O álbum também apresenta uma das versões mais icônicas de "Águas de Março", de Tom Jobim. O dueto de Elis com um dos pais da Bossa Nova é um dos maiores tesouros da MPB com um jogo de vozes espontâneo e deliciosamente charmoso. O diálogo entre os dois é, de fato, uma das gravações mais exuberantes da MPB.

Outro momento inesquecível do álbum é "Atrás da Porta", de Chico Buarque e Francis Hime. Poucas interpretações na canção brasileira atingem o nível de emoção que Elis entrega aqui. Um canto carregado de dor e dramaticidade, visceral e arrebatador a cada nota. Com sua capacidade única de sentir e reinventar cada música que interpreta, Elis não apenas canta - ela vive a canção, tornando-a definitiva e insubstituível.

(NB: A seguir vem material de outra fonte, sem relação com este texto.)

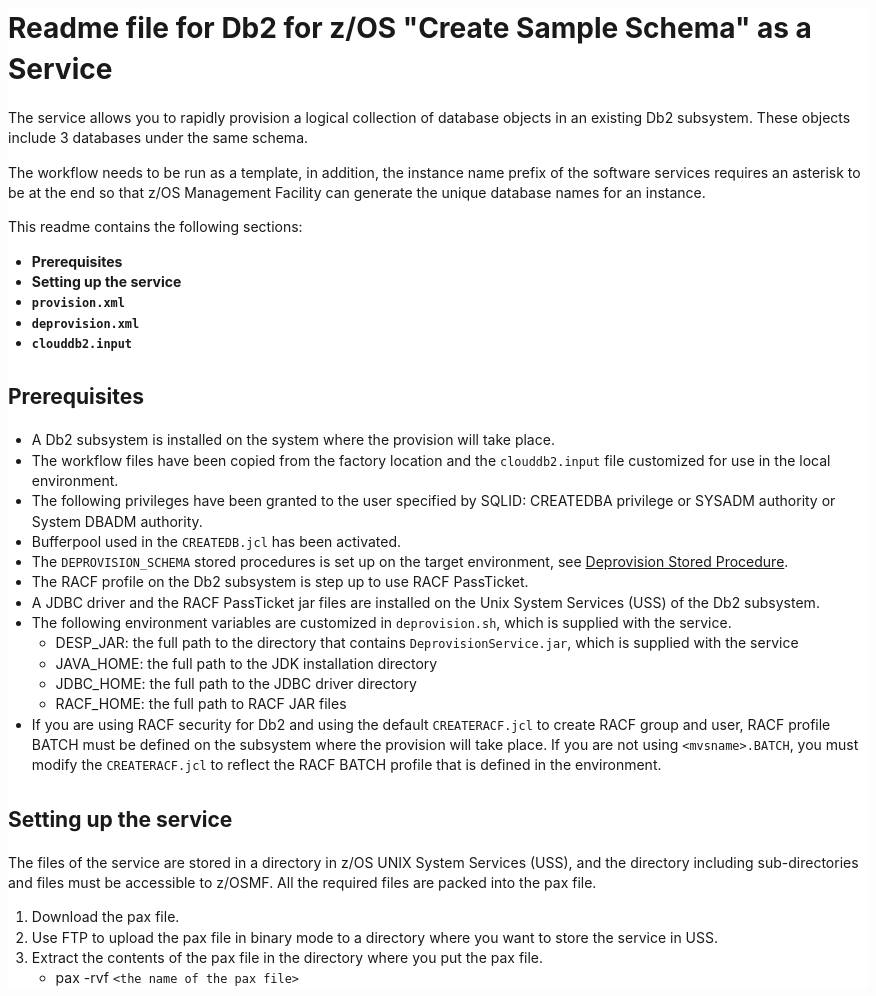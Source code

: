 # Readme file for Db2 for z/OS "Create Sample Schema" as a Service

The service allows you to rapidly provision a logical collection of database objects in an existing Db2 subsystem. These objects include 3 databases under the same schema.

The workflow needs to be run as a template, in addition, the instance name prefix of the software services requires an asterisk to be at the end so that z/OS Management Facility can generate the unique database names for an instance.

This readme contains the following sections:
* **Prerequisites**
* **Setting up the service**
* **`provision.xml`**
* **`deprovision.xml`**
* **`clouddb2.input`**

## Prerequisites
* A Db2 subsystem is installed on the system where the provision will take place.
* The workflow files have been copied from the factory location and the `clouddb2.input` file customized for use in the local environment.
* The following privileges have been granted to the user specified by SQLID: CREATEDBA privilege or SYSADM authority or System DBADM authority.
* Bufferpool used in the `CREATEDB.jcl` has been activated.
* The `DEPROVISION_SCHEMA` stored procedures is set up on the target environment, see [Deprovision Stored Procedure](https://github.com/IBM/Db2ZTools/tree/master/DevOps/Db2SchemaServices/Dependency/DeprovisionStoredProcedure).
* The RACF profile on the Db2 subsystem is step up to use RACF PassTicket.
* A JDBC driver and the RACF PassTicket jar files are installed on the Unix System Services (USS) of the Db2 subsystem.
* The following environment variables are customized in `deprovision.sh`, which is supplied with the service.
    * DESP_JAR: the full path to the directory that contains `DeprovisionService.jar`, which is supplied with the service
    * JAVA_HOME: the full path to the JDK installation directory
    * JDBC_HOME: the full path to the JDBC driver directory
    * RACF_HOME: the full path to RACF JAR files
* If you are using RACF security for Db2 and using the default `CREATERACF.jcl` to create RACF group and user, RACF profile BATCH must be defined on the subsystem where the provision will take place. If you are not using `<mvsname>.BATCH`, you must modify the `CREATERACF.jcl` to reflect the RACF BATCH profile that is defined in the environment.

## Setting up the service
The files of the service are stored in a directory in z/OS UNIX System Services (USS), and the directory including sub-directories and files must be accessible to z/OSMF. All the required files are packed into the pax file.

1. Download the pax file.
2. Use FTP to upload the pax file in binary mode to a directory where you want to store the service in USS.
3. Extract the contents of the pax file in the directory where you put the pax file.
    - pax -rvf `<the name of the pax file>`
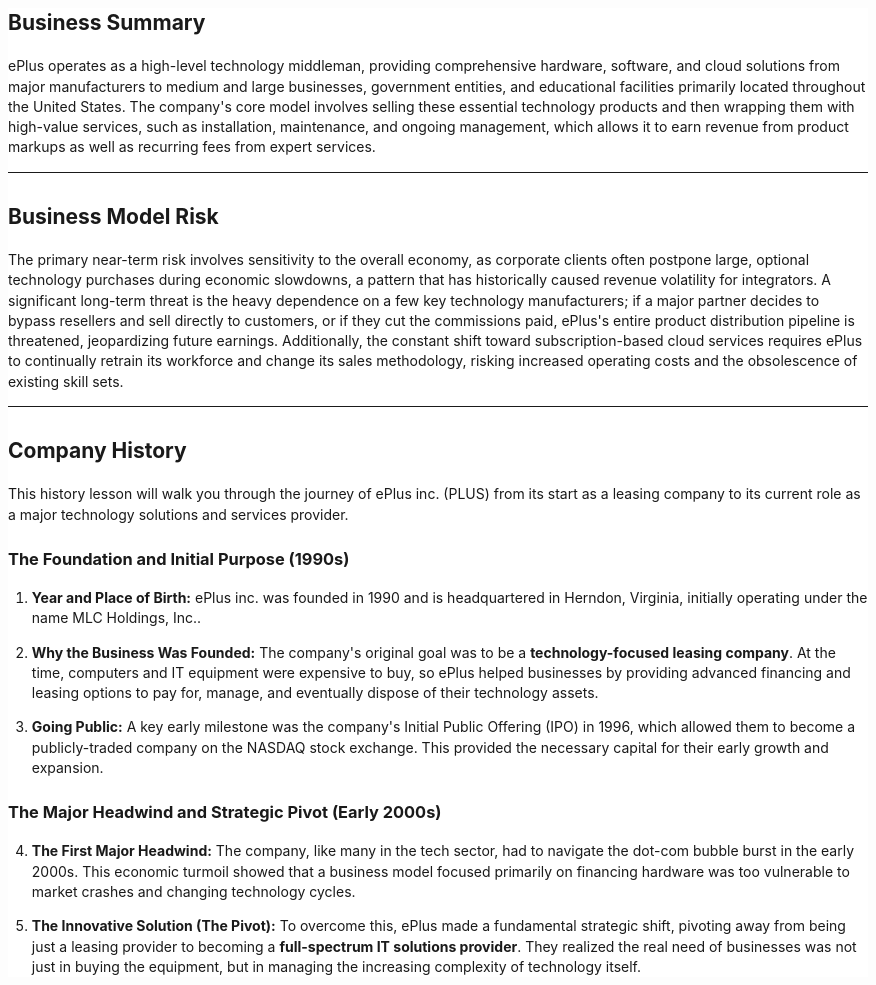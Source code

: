 ## Business Summary

ePlus operates as a high-level technology middleman, providing comprehensive hardware, software, and cloud solutions from major manufacturers to medium and large businesses, government entities, and educational facilities primarily located throughout the United States. The company's core model involves selling these essential technology products and then wrapping them with high-value services, such as installation, maintenance, and ongoing management, which allows it to earn revenue from product markups as well as recurring fees from expert services.

---

## Business Model Risk

The primary near-term risk involves sensitivity to the overall economy, as corporate clients often postpone large, optional technology purchases during economic slowdowns, a pattern that has historically caused revenue volatility for integrators. A significant long-term threat is the heavy dependence on a few key technology manufacturers; if a major partner decides to bypass resellers and sell directly to customers, or if they cut the commissions paid, ePlus's entire product distribution pipeline is threatened, jeopardizing future earnings. Additionally, the constant shift toward subscription-based cloud services requires ePlus to continually retrain its workforce and change its sales methodology, risking increased operating costs and the obsolescence of existing skill sets.

---

## Company History

This history lesson will walk you through the journey of ePlus inc. (PLUS) from its start as a leasing company to its current role as a major technology solutions and services provider.

### The Foundation and Initial Purpose (1990s)

1.  **Year and Place of Birth:** ePlus inc. was founded in 1990 and is headquartered in Herndon, Virginia, initially operating under the name MLC Holdings, Inc..

2.  **Why the Business Was Founded:** The company's original goal was to be a **technology-focused leasing company**. At the time, computers and IT equipment were expensive to buy, so ePlus helped businesses by providing advanced financing and leasing options to pay for, manage, and eventually dispose of their technology assets.

3.  **Going Public:** A key early milestone was the company's Initial Public Offering (IPO) in 1996, which allowed them to become a publicly-traded company on the NASDAQ stock exchange. This provided the necessary capital for their early growth and expansion.

### The Major Headwind and Strategic Pivot (Early 2000s)

4.  **The First Major Headwind:** The company, like many in the tech sector, had to navigate the dot-com bubble burst in the early 2000s. This economic turmoil showed that a business model focused primarily on financing hardware was too vulnerable to market crashes and changing technology cycles.

5.  **The Innovative Solution (The Pivot):** To overcome this, ePlus made a fundamental strategic shift, pivoting away from being just a leasing provider to becoming a **full-spectrum IT solutions provider**. They realized the real need of businesses was not just in buying the equipment, but in managing the increasing complexity of technology itself.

Além dos clássicos, "Elis" traz verdadeiras joias de jovens compositores da época como "Mestre Sala dos Mares", de João Bosco e Aldir Blanc, que alia crítica social e um ritmo contagiante, e "O Rancho da Goiabada", também da dupla Bosco e Blanc, que, com ironia refinada, denuncia desigualdades em meio a uma melodia irresistível. Elis transforma essas canções em narrativas vivas, onde cada inflexão de sua voz acrescenta novas camadas de significado.

A produção primorosa de César Camargo Mariano, parceiro musical e marido de Elis à época, confere ao álbum um acabamento impecável. Seus arranjos estão na medida certa para emoldurar o talento incomparável de Elis, criando uma sonoridade que passeia com fluidez pelo samba, MPB e jazz, sempre com sofisticação e equilíbrio.

"Elis" (1973) não é apenas um álbum essencial na carreira da cantora, mas um marco na história da MPB, reafirmando o fenômeno artístico que foi essa cantora. Sua voz não apenas dá vida às composições, mas as redefine, tornando cada gravação sua um evento único e insuperável. (A.N.)